Gustav Kirchoff is certainly not a name like Albert Einstein or James B. Watson. He was however, a very distinguished scientist indeed. This is a piece of the Wikipedia article.

Gustav Robert Kirchhoff (March 12, 1824 ? October 17, 1887) was a German physicist who contributed to the fundamental understanding of electrical circuits, spectroscopy, and the emission of black-body radiation by heated objects. He coined the term “black body” radiation in 1862, and two sets of independent concepts in both circuit theory and thermal emission are named “Kirchhoff’s laws” after him.

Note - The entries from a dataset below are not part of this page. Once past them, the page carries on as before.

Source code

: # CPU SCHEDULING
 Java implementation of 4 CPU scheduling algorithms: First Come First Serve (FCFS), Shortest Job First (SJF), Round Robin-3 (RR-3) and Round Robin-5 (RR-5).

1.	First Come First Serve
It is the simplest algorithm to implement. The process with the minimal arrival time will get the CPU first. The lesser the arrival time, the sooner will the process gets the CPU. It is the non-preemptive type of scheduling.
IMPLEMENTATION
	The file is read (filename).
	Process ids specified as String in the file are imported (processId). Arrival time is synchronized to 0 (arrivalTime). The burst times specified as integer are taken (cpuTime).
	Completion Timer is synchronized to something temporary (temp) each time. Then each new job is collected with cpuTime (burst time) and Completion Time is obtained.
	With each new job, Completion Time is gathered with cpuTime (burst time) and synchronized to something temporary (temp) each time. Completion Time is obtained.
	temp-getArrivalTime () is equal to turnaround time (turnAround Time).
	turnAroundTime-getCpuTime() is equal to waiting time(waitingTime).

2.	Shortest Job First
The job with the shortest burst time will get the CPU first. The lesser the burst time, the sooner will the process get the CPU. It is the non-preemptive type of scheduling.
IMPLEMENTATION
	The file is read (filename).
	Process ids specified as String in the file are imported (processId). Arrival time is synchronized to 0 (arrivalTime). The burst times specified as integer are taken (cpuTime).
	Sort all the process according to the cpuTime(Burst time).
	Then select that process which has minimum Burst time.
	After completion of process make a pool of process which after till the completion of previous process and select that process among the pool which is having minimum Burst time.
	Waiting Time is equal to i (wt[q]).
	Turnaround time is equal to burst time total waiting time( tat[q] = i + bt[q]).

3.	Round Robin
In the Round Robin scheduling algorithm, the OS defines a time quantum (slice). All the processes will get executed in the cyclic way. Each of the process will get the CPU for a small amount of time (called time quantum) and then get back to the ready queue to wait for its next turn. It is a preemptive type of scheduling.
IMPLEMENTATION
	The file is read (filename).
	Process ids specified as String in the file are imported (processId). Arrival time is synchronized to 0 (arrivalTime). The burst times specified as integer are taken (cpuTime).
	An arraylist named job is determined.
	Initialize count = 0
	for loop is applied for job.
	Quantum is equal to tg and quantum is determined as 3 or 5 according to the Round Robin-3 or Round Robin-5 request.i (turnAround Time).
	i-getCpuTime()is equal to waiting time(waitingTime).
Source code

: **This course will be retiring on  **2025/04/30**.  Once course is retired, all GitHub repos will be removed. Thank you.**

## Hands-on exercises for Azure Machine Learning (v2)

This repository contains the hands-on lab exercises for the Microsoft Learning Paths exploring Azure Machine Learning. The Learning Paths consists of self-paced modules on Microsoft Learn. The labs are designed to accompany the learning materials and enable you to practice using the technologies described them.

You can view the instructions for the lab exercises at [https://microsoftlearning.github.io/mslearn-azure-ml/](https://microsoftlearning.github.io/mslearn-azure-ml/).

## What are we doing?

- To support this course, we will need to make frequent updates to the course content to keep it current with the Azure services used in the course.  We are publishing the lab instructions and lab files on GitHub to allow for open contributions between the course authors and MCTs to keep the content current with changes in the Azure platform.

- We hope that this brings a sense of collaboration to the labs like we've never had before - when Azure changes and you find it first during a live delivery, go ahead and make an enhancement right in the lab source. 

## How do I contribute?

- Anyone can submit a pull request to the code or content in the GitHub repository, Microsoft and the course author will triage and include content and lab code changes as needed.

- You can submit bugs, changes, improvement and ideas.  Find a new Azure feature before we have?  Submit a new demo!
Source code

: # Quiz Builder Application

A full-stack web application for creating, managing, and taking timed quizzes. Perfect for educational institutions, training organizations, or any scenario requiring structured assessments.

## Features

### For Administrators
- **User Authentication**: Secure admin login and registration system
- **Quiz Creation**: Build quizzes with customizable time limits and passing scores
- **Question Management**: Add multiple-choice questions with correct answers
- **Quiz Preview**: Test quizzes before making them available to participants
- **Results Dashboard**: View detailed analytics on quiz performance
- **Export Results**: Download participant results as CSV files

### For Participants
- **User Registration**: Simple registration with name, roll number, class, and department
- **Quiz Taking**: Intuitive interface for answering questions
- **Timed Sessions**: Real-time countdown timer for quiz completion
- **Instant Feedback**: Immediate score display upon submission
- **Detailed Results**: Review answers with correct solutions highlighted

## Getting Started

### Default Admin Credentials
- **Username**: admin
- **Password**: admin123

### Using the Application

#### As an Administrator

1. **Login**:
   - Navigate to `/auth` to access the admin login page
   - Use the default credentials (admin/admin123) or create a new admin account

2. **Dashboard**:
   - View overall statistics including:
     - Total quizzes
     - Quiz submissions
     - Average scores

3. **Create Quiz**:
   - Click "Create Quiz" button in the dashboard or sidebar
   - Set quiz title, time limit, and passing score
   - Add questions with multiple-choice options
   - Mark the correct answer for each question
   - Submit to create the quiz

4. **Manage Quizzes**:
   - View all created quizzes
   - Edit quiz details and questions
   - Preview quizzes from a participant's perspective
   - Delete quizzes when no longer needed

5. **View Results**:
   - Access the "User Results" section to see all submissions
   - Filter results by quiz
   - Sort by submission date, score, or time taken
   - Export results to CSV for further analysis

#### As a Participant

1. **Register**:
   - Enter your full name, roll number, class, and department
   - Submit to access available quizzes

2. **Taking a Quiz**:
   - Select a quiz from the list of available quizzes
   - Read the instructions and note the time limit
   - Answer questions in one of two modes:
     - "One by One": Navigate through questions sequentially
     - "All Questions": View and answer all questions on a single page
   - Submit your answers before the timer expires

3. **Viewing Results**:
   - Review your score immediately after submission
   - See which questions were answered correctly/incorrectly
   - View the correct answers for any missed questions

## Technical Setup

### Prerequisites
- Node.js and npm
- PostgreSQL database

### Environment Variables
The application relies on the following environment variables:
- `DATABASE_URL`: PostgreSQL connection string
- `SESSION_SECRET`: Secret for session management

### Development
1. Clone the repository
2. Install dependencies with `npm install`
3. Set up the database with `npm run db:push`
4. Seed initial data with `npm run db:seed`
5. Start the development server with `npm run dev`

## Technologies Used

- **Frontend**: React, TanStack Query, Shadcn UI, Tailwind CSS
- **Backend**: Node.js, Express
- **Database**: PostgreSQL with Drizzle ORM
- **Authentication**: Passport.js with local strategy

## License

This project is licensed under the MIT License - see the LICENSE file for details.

But the article as a whole does nothing to inspire readers or lead them to see why Kirchoff’s spectrocopy laws opened up the universe. For that you need context, you need eloquence, and you need a rhetoric that bridges the gap between the scientific and the general reader. On my shelf are two recent general histories of science, John Gribbin’s Science: a History 1543-2001 (2002) and Bill Bryson’s A Short History of Nearly Everything (2003). Neither delivers. Bryson has nothing on Kirchoff himself and nothing, even, on spectroscopy. Gribbin covers Kirchoff, but the detail of finding sodium on the sun is just another detail in an evenly-paced exposition.

The moral is simple: we need someone to write up the story of how we discovered what the stars are made of – and the cultural story, for there’s bound to be one – of how the new knowledge was received in the period. Did it just add weight to the story of a mechanistic universe that unfolded from Newton on? I guess Kolb’s own book is the first place to go.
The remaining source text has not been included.